「うわ、懐かしい」
練習を待つ間の暇つぶしとしてなまえは本をよく持ってくる。今日はお気に入りの灰かぶりの王子の本ではなく、きつねと猪2匹が描かれた表紙。小学生の頃、誰もが一度は通るであろうその本を久しぶりに目にした角名は思わず声をかけた。
「角名くんゾロリしってる?」
「俺も小学生の時読んでたよ」
「今なクラスではやってんねん!いつもかしだし中やってんけど、今日やっとかりれてん」
「良かったね」
「これがなー、かんとく」
「うん?」
目線を合わせる為、膝を抱えてしゃがみこんでいた角名に自慢げに本をみせる。ニコニコと主人公の狐を指差して笑う姿に、子供の目には監督が似てるように映るのだろうかと小さく笑みを浮かべながら首を傾げた。きっと深い意味はなく、うちの監督は悪人顔だし怪傑っぽいんだろうと結論付ける。
「でなー、これが侑くんと治くんやねん」
「オッホホ」
そして猪二匹の方を指して屈託なく笑うなまえに思いがけず吹き出してしまった。理由を尋ねれば「やってなー、侑くんと治くんはかんとくのこぶんやから」ときゅるんとした瞳を一層輝かせて言う。その姿を見る限り、全く悪気はないらしい。
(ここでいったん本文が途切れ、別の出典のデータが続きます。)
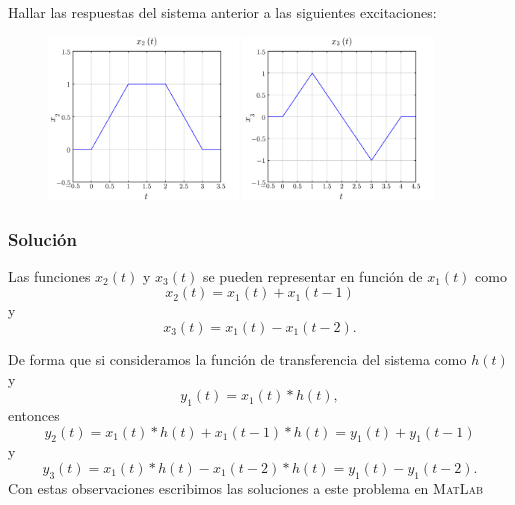 \documentclass[a4paper,12pt,final]{article}
\begin{document}
    \noindent Hallar las respuestas del sistema anterior a las siguientes excitaciones:

    \begin{figure}[H]
      \begin{center}
        \includegraphics[width=0.45\textwidth]{./laboratorio_3/problema02_X2.png}
        \includegraphics[width=0.45\textwidth]{./laboratorio_3/problema02_X3.png}
      \end{center}
    \end{figure}

    \subsubsection*{Solución}
      \noindent Las funciones $x_2\left(t\right)$ y $x_3\left(t\right)$ se pueden representar en función de $x_1\left(t\right)$ como
      $$x_2\left(t\right) = x_1\left(t\right) + x_1\left(t - 1\right)$$
      \noindent y
      $$x_3\left(t\right) = x_1\left(t\right) - x_1\left(t - 2\right).$$

      De forma que si consideramos la función de transferencia del sistema como $h\left(t\right)$ y
      $$y_1\left(t\right) = x_1\left(t\right) * h\left(t\right),$$
      \noindent entonces
      $$y_2\left(t\right) = x_1\left(t\right) * h\left(t\right) + x_1\left(t - 1\right) * h\left(t\right) = y_1\left(t\right) + y_1\left(t - 1\right)$$
      \noindent y
      $$y_3\left(t\right) = x_1\left(t\right) * h\left(t\right) - x_1\left(t - 2\right) * h\left(t\right) = y_1\left(t\right) - y_1\left(t - 2\right).$$
      \noindent Con estas observaciones escribimos las soluciones a este problema en \textsc{MatLab}
\end{document}
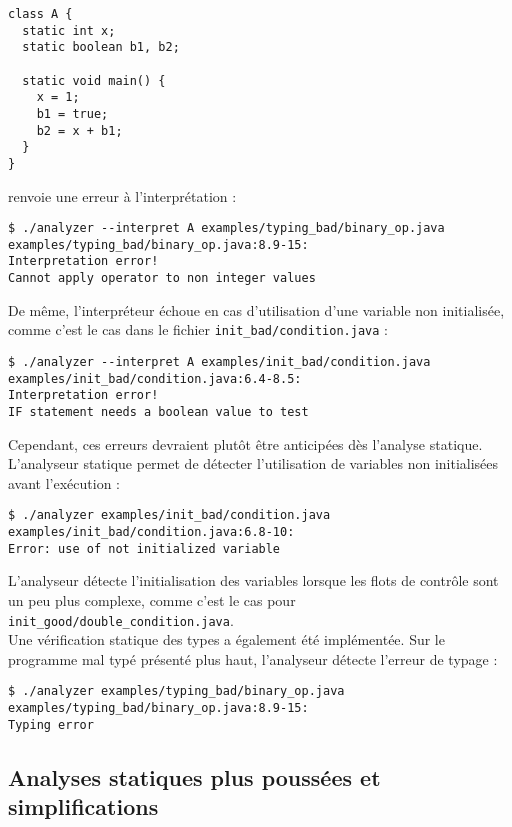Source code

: \documentclass[paper=a4, fontsize=11pt]{scrartcl}
\numberwithin{figure}{section}			%
\numberwithin{table}{section}				%
\begin{document}
\begin{verbatim}
class A {
  static int x;
  static boolean b1, b2;

  static void main() {
    x = 1;
    b1 = true;
    b2 = x + b1;
  }
}
\end{verbatim}

renvoie une erreur à l'interprétation :

\begin{verbatim}
$ ./analyzer --interpret A examples/typing_bad/binary_op.java
examples/typing_bad/binary_op.java:8.9-15:
Interpretation error!
Cannot apply operator to non integer values
\end{verbatim}

De même, l'interpréteur échoue en cas d'utilisation d'une variable non initialisée, comme c'est le cas dans le fichier \texttt{init\_bad/condition.java} :

\begin{verbatim}
$ ./analyzer --interpret A examples/init_bad/condition.java
examples/init_bad/condition.java:6.4-8.5:
Interpretation error!
IF statement needs a boolean value to test
\end{verbatim}

Cependant, ces erreurs devraient plutôt être anticipées dès l'analyse statique. L'analyseur statique permet de détecter l'utilisation de variables non initialisées avant l'exécution :

\begin{verbatim}
$ ./analyzer examples/init_bad/condition.java
examples/init_bad/condition.java:6.8-10:
Error: use of not initialized variable
\end{verbatim}

L'analyseur détecte l'initialisation des variables lorsque les flots de contrôle sont un peu plus complexe, comme c'est le cas pour \texttt{init\_good/double\_condition.java}.\\

Une vérification statique des types a également été implémentée. Sur le programme mal typé présenté plus haut, l'analyseur détecte l'erreur de typage :

\begin{verbatim}
$ ./analyzer examples/typing_bad/binary_op.java
examples/typing_bad/binary_op.java:8.9-15:
Typing error
\end{verbatim}

\subsection{Analyses statiques plus poussées et simplifications}
\end{document}
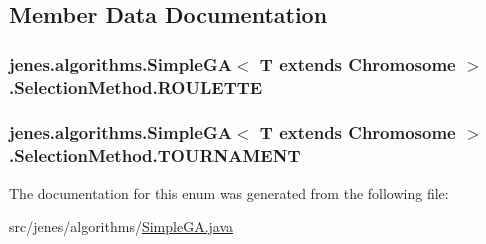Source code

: \subsection{Member Data Documentation}
\hypertarget{enumjenes_1_1algorithms_1_1_simple_g_a_3_01_t_01extends_01_chromosome_01_4_1_1_selection_method_aaa9788ea9a69bb07b709bb79c185e850}{
\subsubsection[{R\-O\-U\-L\-E\-T\-T\-E}]{\setlength{\rightskip}{0pt plus 5cm}jenes.\-algorithms.\-Simple\-G\-A$<$ T extends Chromosome $>$.Selection\-Method.\-R\-O\-U\-L\-E\-T\-T\-E}}\label{enumjenes_1_1algorithms_1_1_simple_g_a_3_01_t_01extends_01_chromosome_01_4_1_1_selection_method_aaa9788ea9a69bb07b709bb79c185e850}
\hypertarget{enumjenes_1_1algorithms_1_1_simple_g_a_3_01_t_01extends_01_chromosome_01_4_1_1_selection_method_aa82c1a99611b7bd81e72f0f8429606cd}{
\subsubsection[{T\-O\-U\-R\-N\-A\-M\-E\-N\-T}]{\setlength{\rightskip}{0pt plus 5cm}jenes.\-algorithms.\-Simple\-G\-A$<$ T extends Chromosome $>$.Selection\-Method.\-T\-O\-U\-R\-N\-A\-M\-E\-N\-T}}\label{enumjenes_1_1algorithms_1_1_simple_g_a_3_01_t_01extends_01_chromosome_01_4_1_1_selection_method_aa82c1a99611b7bd81e72f0f8429606cd}


The documentation for this enum was generated from the following file\-:\begin{DoxyCompactItemize}
\item 
src/jenes/algorithms/\hyperlink{_simple_g_a_8java}{Simple\-G\-A.\-java}\end{DoxyCompactItemize}
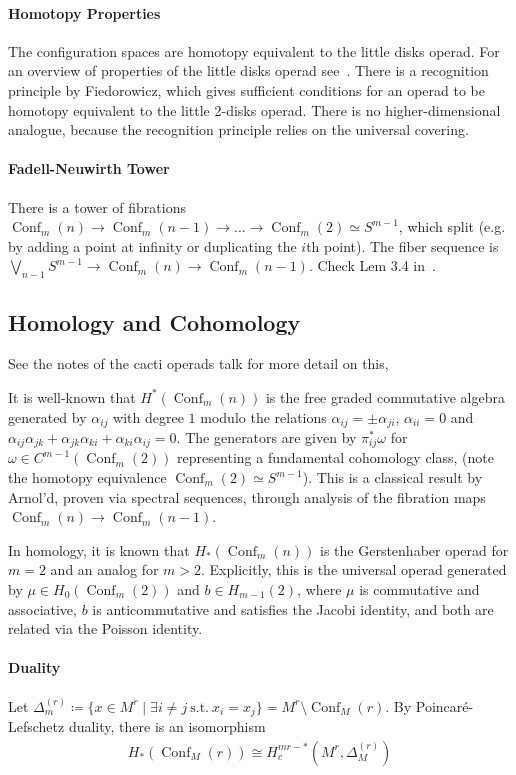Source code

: \documentclass{scrartcl}
\theoremstyle{plain}
\theoremstyle{definition}
\newcommand{\iso}{\cong}
\newcommand{\defeq}{\coloneqq}
\DeclareMathOperator{\Conf}{Conf}
\begin{document}
\paragraph{Homotopy Properties} The configuration spaces are homotopy equivalent to the little disks operad. For an overview of properties of the little disks operad see~\cite{fresse2017homotopy}. There is a recognition principle by Fiedorowicz, which gives sufficient conditions for an operad to be homotopy equivalent to the little 2-disks operad. There is no higher-dimensional analogue, because the recognition principle relies on the universal covering. 

\paragraph{Fadell-Neuwirth Tower} There is a tower of fibrations $\Conf_m(n) \to \Conf_m(n-1) \to \dots \to \Conf_m(2) \simeq S^{m-1}$, which split (e.g. by adding a point at infinity or duplicating the $i$th point). The fiber sequence is $\bigvee_{n-1} S^{m-1} \to \Conf_m(n) \to \Conf_m(n-1)$. Check Lem 3.4 in~\cite{sinha2010homology}. 

\subsection{Homology and Cohomology} 
See the notes of the cacti operads talk for more detail on this, 

It is well-known that $H^*(\Conf_m(n))$ is the free graded commutative algebra generated by $\alpha_{ij}$ with degree $1$ modulo the relations $\alpha_{ij} = \pm\alpha_{ji}$, $\alpha_{ii}=0$ and $\alpha_{ij}\alpha_{jk} + \alpha_{jk}\alpha_{ki} + \alpha_{ki}\alpha_{ij} = 0$. The generators are given by $\pi_{ij}^*\omega$ for $\omega\in C^{m-1}(\Conf_m(2))$ representing a fundamental cohomology class, (note the homotopy equivalence $\Conf_m(2)\simeq S^{m-1}$). This is a classical result by Arnol'd, proven via spectral sequences, through analysis of the fibration maps $\Conf_m(n) \to \Conf_m(n-1)$. 

In homology, it is known that $H_*(\Conf_m(n))$ is the Gerstenhaber operad for $m=2$ and an analog for $m>2$. Explicitly, this is the universal operad generated by $\mu\in H_0(\Conf_m(2))$ and $b\in H_{m-1}(2)$, where $\mu$ is commutative and associative, $b$ is anticommutative and satisfies the Jacobi identity, and both are related via the Poisson identity. 

\paragraph{Duality}
Let $\Delta_m^{(r)} \defeq \{x\in M^r \mid \exists i\neq j \ \text{s.t.}\ x_i = x_j\} = M^r\setminus \Conf_M(r)$. By Poincaré-Lefschetz duality, there is an isomorphism 
\begin{align*}
    H_*(\Conf_M(r)) \iso H_c^{mr- *}(M^r, \Delta^{(r)}_M)
\end{align*}
\end{document}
いつもの言葉の意味をいまいち理解できてない様子に、今度このネタで双子をからかってやろうと角名はほくそ笑む。
「ねぇねぇ、角名くんのおひざでよんでもいい?」
「いいよ。俺も一緒に読もうかな」
「じゃあなまえがよんだげるね」
甘えるようにピトッとなまえがくっつく。この可愛いお願いを断れる人間がいるのだろうかと角名は思う。もちろん拒否することなく、当然のように了承した。あぐらをかいてその場に座ると、嬉しそうにちょこんと座るなまえを抱え込むように腹部に腕を回す。「ぎゅー」と抱きしめ返してくれるなまえの追い討ちの可愛らしさは今日も健在だった。
「あれ?なまえは?」
「ホンマや。さっきまでそこおったのに」
「向こうで角名とおったで」
侑と治は先程までいたなまえの姿が見えず、キョロキョロとあたりを見渡す。尾白が指差す先に角度によっては見えづらいが、角名にすっぽりと抱き抱えられているなまえがいた。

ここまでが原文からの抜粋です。